NEUROBIOLOGICAL MODELS OF SPATIAL PROCESSING

One of the aims of this chapter is to present models which deal with the implementation by the brain of spatial processing and memory. Some of these models exclusively concern the hippocampus, either because they account only for one specific type of encoding (setting up of place-cell firing fields: Sharp; distance encoding: Muller and coworkers), or because the basic assumption is that the hippocampus can perform all of the stages in the process (O’Keefe). Other conceptions rely on the cooperation of the hippocampus with neocortical structures, such as the parietal cortex (Poucet; McNaughton and coworkers). Finally, four general models of memory are presented (Teyler and DiScenna; Miller; Damasio; McClelland and coworkers). Although these models are not specifically aimed at accounting for spatial processing, these are of interest in the present context: in Chapters 7 and 8, I have presented several data which strongly suggest that the associative parietal and prefrontal cortices, and to a lesser extent the occipital area, do subserve complementary spatial functions.

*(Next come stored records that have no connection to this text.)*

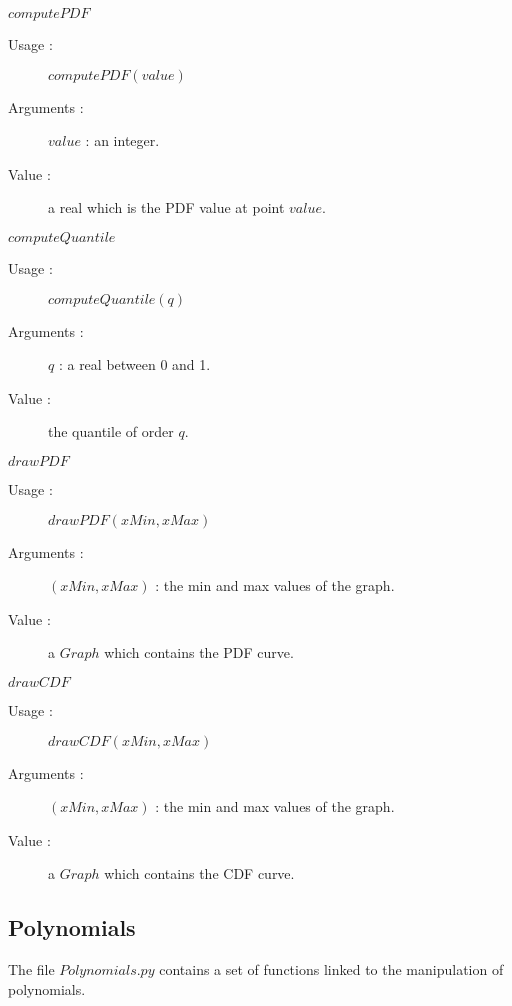 \begin{description}
\begin{description}
  \item $computePDF$
    \begin{description}
    \item[Usage :] $computePDF(value)$
    \item[Arguments :]  $value$ : an integer.
    \item[Value :]  a real which is the PDF value at point $value$.
    \end{description}
    \bigskip

  \item $computeQuantile$
    \begin{description}
    \item[Usage :] $computeQuantile(q)$
    \item[Arguments :]  $q$ : a real between 0 and 1. 
    \item[Value :]  the quantile of order $q$.
    \end{description}
    \bigskip


  \item $drawPDF$
    \begin{description}
    \item[Usage :] $drawPDF(xMin, xMax)$
    \item[Arguments :] $(xMin, xMax)$ : the min and max values of the graph.
    \item[Value :]  a $Graph$ which contains the PDF curve.
    \end{description}
    \bigskip


  \item $drawCDF$
    \begin{description}
    \item[Usage :] $drawCDF(xMin, xMax)$
    \item[Arguments :] $(xMin, xMax)$ : the min and max values of the graph.
    \item[Value :]  a $Graph$ which contains the CDF curve.
    \end{description}

    \end{description}
 
\end{description}



\subsection{Polynomials}

The file $Polynomials.py$ contains a set of functions linked to the manipulation of polynomials.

Consequently, it is of importance to have some insight, or, at least, hypotheses about how their possible interactions and cooperation with the hippocampal system may be implemented within the brain. In this respect, theories concerning the neural substrates and evolution over time of memories in general provide interesting perspectives which can be applied to spatial memories in particular. Indeed, the memory components of spatial processing can be reasonably thought to be controlled by the same brain mechanisms as those involved in the memory components of any other type of processing (of comparable cognitive level).